Malgré ce retour à l'introspection, un repli de froideur se maintient, peut-être par peur de tomber dans cet intimisme sensible, dont la réception implique à consommer une dose identique d'identification et d'aliénation. Se plaçant depuis un point neutre à l'irrévérence des années quatre-vingt et à la méfiance des années quatre-vingt-dix, l'artiste se transforme dans sa propre île. Il sent alors la nécessité de mettre en lumière tout ce qui était encore en captivité entre le silence du temps retrouvé et le bruit des espaces de la mémoire ; il a dû affronter ce complexe d'agonie devant l’impossibilité d'embrasser le monde et la connaissance, peut-être la zone la plus inexplorée du mystère que beaucoup insistent à dénommer « le cubain », entre les nouvelles absurdités et les vieilles certitudes.

Un partisan de l'héritage de considérer l’art non pas comme une question d'apparence mais comme une opération mentale, l’œuvre de Ponjuan se reconnaît dans la prémice soutenue par John Cage, concevoir le monde, le réel, non pas comme un objet mais comme un processus. Cela concède à ses artefacts une nuance paradoxalement fantomatique. Le fait est que personne ne pouvait être sûr de sa fonction au milieu de l'équilibre tendu établi entre l'essence et l'apparence.

En définitif, les transitions détectées dans l'évolution de cette poétique s’inclinent plus vers la recherche de concilier des opposés, dont la prémisse confond le spectateur. Ici réside probablement la raison qui a provoqué un rapprochement du créateur vers la philosophie orientale, principalement pour le Bouddhisme Zen. Ce qui justifierait en grande mesure cette obsession pour établir un contrepoint harmonieux entre la sensation et le concept.

L’inscription de textes sur la surface picturale est l'une des ressources de présence constante dans la poétique de ce créateur. Ceux-ci peuvent se conformer dans des séries de nombres, de lettres, de noms ou de vers. Ils ne sont pas reproduits avec la fin de les interpréter visuellement, mais comme les koanes que le spectateur doit démêler.

Le paradoxe de cette équation plastique est que loin d’offrir une information utile et précise pour la consommation des initiés, ce qu'il fait est d’ajouter un autre défi à ce problème que peut signifier la lecture du plus simple des textes. Dans ces cas, ce qui s'ensuit après le paradoxe apparent résulte ce frontispice dans l’œuvre de Ponjuan, qui est la connaissance. L’essence de ces contrastes entre la parole et l'icône, le culte et le populaire, le factuel et l’intellectuel, consiste à lui accorder l’action de démêler la catégorie de l’éternelle réflexion, en tentant de minimiser l’importance aux moyens ou aux fins utilisés pour exprimer cette préoccupation.

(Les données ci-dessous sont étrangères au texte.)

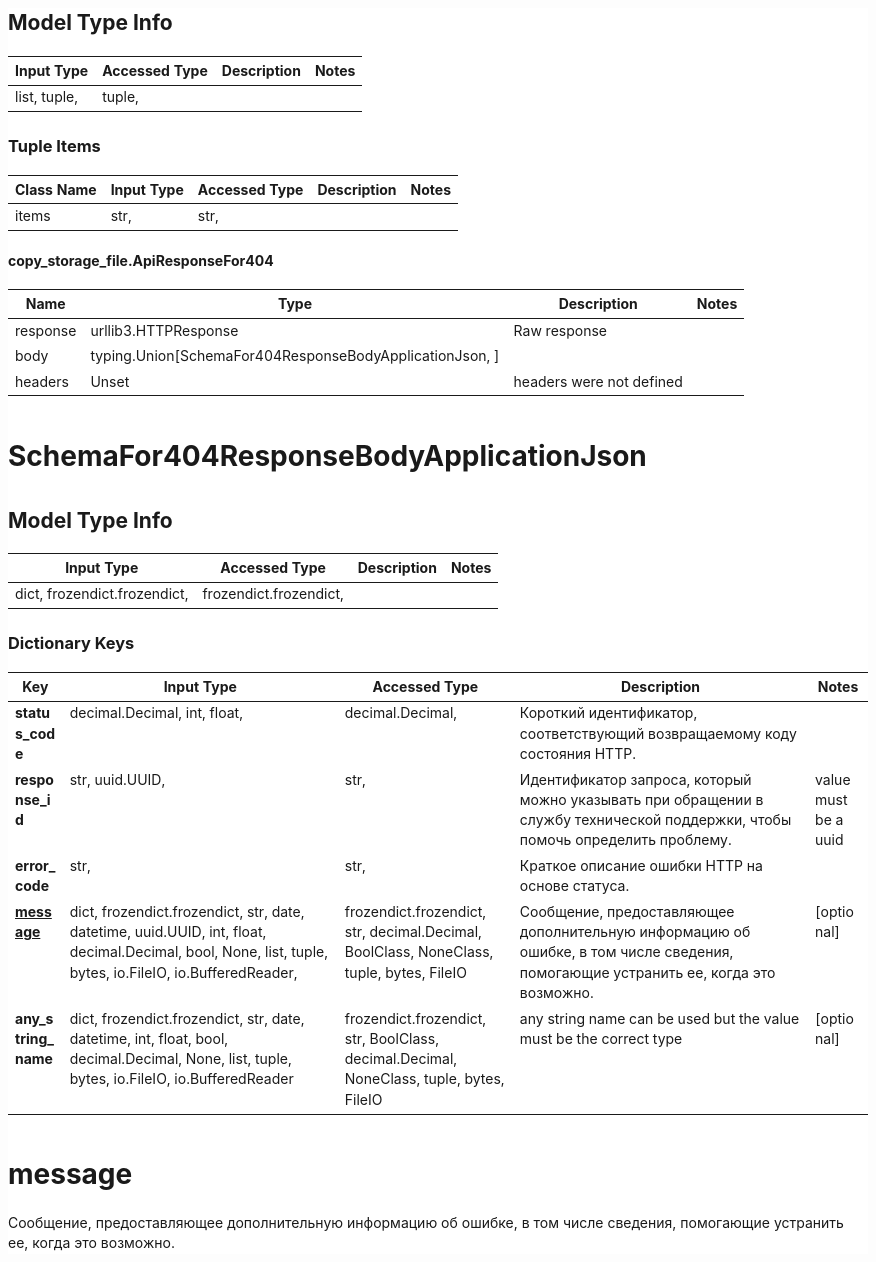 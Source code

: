 ## Model Type Info
Input Type | Accessed Type | Description | Notes
------------ | ------------- | ------------- | -------------
list, tuple,  | tuple,  |  | 

### Tuple Items
Class Name | Input Type | Accessed Type | Description | Notes
------------- | ------------- | ------------- | ------------- | -------------
items | str,  | str,  |  | 

#### copy_storage_file.ApiResponseFor404
Name | Type | Description  | Notes
------------- | ------------- | ------------- | -------------
response | urllib3.HTTPResponse | Raw response |
body | typing.Union[SchemaFor404ResponseBodyApplicationJson, ] |  |
headers | Unset | headers were not defined |

# SchemaFor404ResponseBodyApplicationJson

## Model Type Info
Input Type | Accessed Type | Description | Notes
------------ | ------------- | ------------- | -------------
dict, frozendict.frozendict,  | frozendict.frozendict,  |  | 

### Dictionary Keys
Key | Input Type | Accessed Type | Description | Notes
------------ | ------------- | ------------- | ------------- | -------------
**status_code** | decimal.Decimal, int, float,  | decimal.Decimal,  | Короткий идентификатор, соответствующий возвращаемому коду состояния HTTP. | 
**response_id** | str, uuid.UUID,  | str,  | Идентификатор запроса, который можно указывать при обращении в службу технической поддержки, чтобы помочь определить проблему. | value must be a uuid
**error_code** | str,  | str,  | Краткое описание ошибки HTTP на основе статуса. | 
**[message](#message)** | dict, frozendict.frozendict, str, date, datetime, uuid.UUID, int, float, decimal.Decimal, bool, None, list, tuple, bytes, io.FileIO, io.BufferedReader,  | frozendict.frozendict, str, decimal.Decimal, BoolClass, NoneClass, tuple, bytes, FileIO | Сообщение, предоставляющее дополнительную информацию об ошибке, в том числе сведения, помогающие устранить ее, когда это возможно. | [optional] 
**any_string_name** | dict, frozendict.frozendict, str, date, datetime, int, float, bool, decimal.Decimal, None, list, tuple, bytes, io.FileIO, io.BufferedReader | frozendict.frozendict, str, BoolClass, decimal.Decimal, NoneClass, tuple, bytes, FileIO | any string name can be used but the value must be the correct type | [optional]

# message

Сообщение, предоставляющее дополнительную информацию об ошибке, в том числе сведения, помогающие устранить ее, когда это возможно.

Si nous considérons que le temps est une autre de ses obsessions, il ne serait pas risqué de conclure que l’œuvre d'Eduardo Ponjuán est comme un gros Koan, comprenant des petits koanes attendant une réponse, aussi bien dans et hors du temps et de l'espace.

Soulever la disparition de l'union de l'art et de la vie est presque proportionnelle au geste inconscient d’accepter un rendez-vous dans le plus paradoxales et symbolique des parages. À ce moment où rien n'est et tout est, en tentant d’annihiler d'un seul coup le dernier réduit de l’utopie, a lieu la silencieuse recherche de cet artiste. Ce qui reste invariable est sa réticence à exploiter les ressources présumées idoines pour démonter tout un système d'identité complexe, où fusionnent l'intime et le collectif, l'abstrait et le concret. Mais Eduardo Ponjuán ne parait être disposé à nous montrer ouvertement ses clefs d’entrée et de sortie de ce labyrinthe de mystérieuses essences et des révélations apparentes, où coïncident tant les efforts pour articuler une notion précise et bien définie de ce qui est cubain.

(Fragments extraits de : Antón, Héctor. Eduardo Ponjuán o las claves silentes de lo cubano. Dans La Gaceta de Cuba, La Havane, juillet/août 2004. (Pages 32-35)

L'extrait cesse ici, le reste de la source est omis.